Problem statement: Go over the material below and report every line that contains the word "root".

= = = =

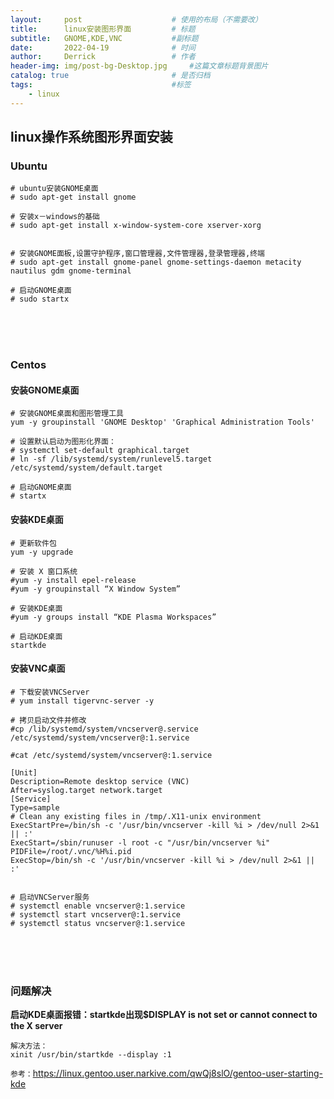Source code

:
 ```yaml
---
layout:     post   				    # 使用的布局（不需要改）
title:      linux安装图形界面 		# 标题 
subtitle:   GNOME,KDE,VNC           #副标题
date:       2022-04-19				# 时间
author:     Derrick 				# 作者
header-img: img/post-bg-Desktop.jpg 	#这篇文章标题背景图片
catalog: true 						# 是否归档
tags:								#标签
    - linux
---
```


## linux操作系统图形界面安装

### Ubuntu

```
# ubuntu安装GNOME桌面
# sudo apt-get install gnome

# 安装x－windows的基础
# sudo apt-get install x-window-system-core xserver-xorg


# 安装GNOME面板,设置守护程序,窗口管理器,文件管理器,登录管理器,终端
# sudo apt-get install gnome-panel gnome-settings-daemon metacity nautilus gdm gnome-terminal

# 启动GNOME桌面
# sudo startx
```


<br/><br/><br/>
### Centos


#### 安装GNOME桌面
```
# 安装GNOME桌面和图形管理工具
yum -y groupinstall 'GNOME Desktop' 'Graphical Administration Tools'

# 设置默认启动为图形化界面：
# systemctl set-default graphical.target
# ln -sf /lib/systemd/system/runlevel5.target /etc/systemd/system/default.target

# 启动GNOME桌面
# startx
```



#### 安装KDE桌面
```
# 更新软件包
yum -y upgrade

# 安装 X 窗口系统
#yum -y install epel-release
#yum -y groupinstall “X Window System”

# 安装KDE桌面
#yum -y groups install “KDE Plasma Workspaces”

# 启动KDE桌面
startkde

```
#### 安装VNC桌面
```
# 下载安装VNCServer
# yum install tigervnc-server -y

# 拷贝启动文件并修改
#cp /lib/systemd/system/vncserver@.service /etc/systemd/system/vncserver@:1.service

#cat /etc/systemd/system/vncserver@:1.service

[Unit]
Description=Remote desktop service (VNC)
After=syslog.target network.target
[Service]
Type=sample
# Clean any existing files in /tmp/.X11-unix environment
ExecStartPre=/bin/sh -c '/usr/bin/vncserver -kill %i > /dev/null 2>&1 || :'
ExecStart=/sbin/runuser -l root -c "/usr/bin/vncserver %i"
PIDFile=/root/.vnc/%H%i.pid
ExecStop=/bin/sh -c '/usr/bin/vncserver -kill %i > /dev/null 2>&1 || :'


# 启动VNCServer服务
# systemctl enable vncserver@:1.service
# systemctl start vncserver@:1.service
# systemctl status vncserver@:1.service
```



<br/><br/><br/>
### 问题解决
**启动KDE桌面报错：startkde出现$DISPLAY is not set or cannot connect to the X server**

```
解决方法：
xinit /usr/bin/startkde --display :1
```


`参考：`https://linux.gentoo.user.narkive.com/qwQj8slO/gentoo-user-starting-kde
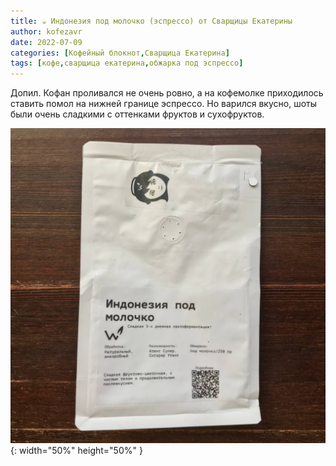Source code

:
 ```yaml
---
title: ☕️ Индонезия под молочко (эспрессо) от Сварщицы Екатерины
author: kofezavr
date: 2022-07-09
categories: [Кофейный блокнот,Сварщица Екатерина]
tags: [кофе,сварщица екатерина,обжарка под эспрессо]
--- 
```


Допил. Кофан проливался не очень ровно, а на кофемолке приходилось ставить помол на нижней границе эспрессо. Но варился вкусно, шоты были очень сладкими с оттенками фруктов и сухофруктов. 

![Индонезия под молочко (эспрессо) от Сварщицы Екатерины](/assets/img/posts/coffee/22/07/indonesia-pod-molochko.jpg){: width="50%" height="50%" }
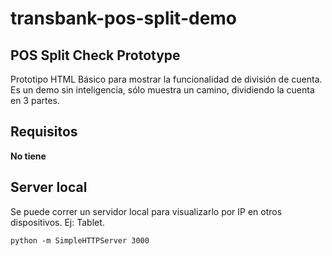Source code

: # transbank-pos-split-demo
## POS Split Check Prototype 

Prototipo HTML Básico para mostrar la funcionalidad de división de cuenta.
Es un demo sin inteligencia, sólo muestra un camino, dividiendo la cuenta en 3 partes.

## Requisitos
**No tiene**

## Server local
Se puede correr un servidor local para visualizarlo por IP en otros dispositivos. Ej: Tablet.
```
python -m SimpleHTTPServer 3000
```
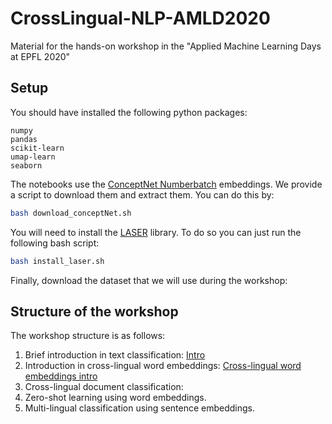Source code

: # CrossLingual-NLP-AMLD2020
Material for the hands-on workshop in the "Applied Machine Learning Days at EPFL 2020"

## Setup
You should have installed the following python packages:
```
numpy
pandas
scikit-learn
umap-learn
seaborn
```

The notebooks use the [ConceptNet Numberbatch](https://github.com/commonsense/conceptnet-numberbatch) embeddings. We provide a script to download them and extract them. You can do this by: 
```bash
bash download_conceptNet.sh
```

You will need to install the [LASER](https://github.com/facebookresearch/LASER) library. To do so you can just run the following bash script:
```bash
bash install_laser.sh
```

Finally, download the dataset that we will use during the workshop:

## Structure of the workshop
The workshop structure is as follows:

1. Brief introduction in text classification: [Intro](https://github.com/ioannispartalas/CrossLingual-NLP-AMLD2020/blob/master/Cross-lingual%20document%20classification.ipynb) 
2. Introduction in cross-lingual word embeddings: [Cross-lingual word embeddings intro](https://github.com/ioannispartalas/CrossLingual-NLP-AMLD2020/blob/master/notebooks/Brief_into_to_Cross_Lingual_embeddings.ipynb) 
3. Cross-lingual document classification:
  1. Zero-shot learning using word embeddings.
  2. Multi-lingual classification using sentence embeddings.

= = = =

Finished task:
ExecStart=/sbin/runuser -l root -c "/usr/bin/vncserver %i"
PIDFile=/root/.vnc/%H%i.pid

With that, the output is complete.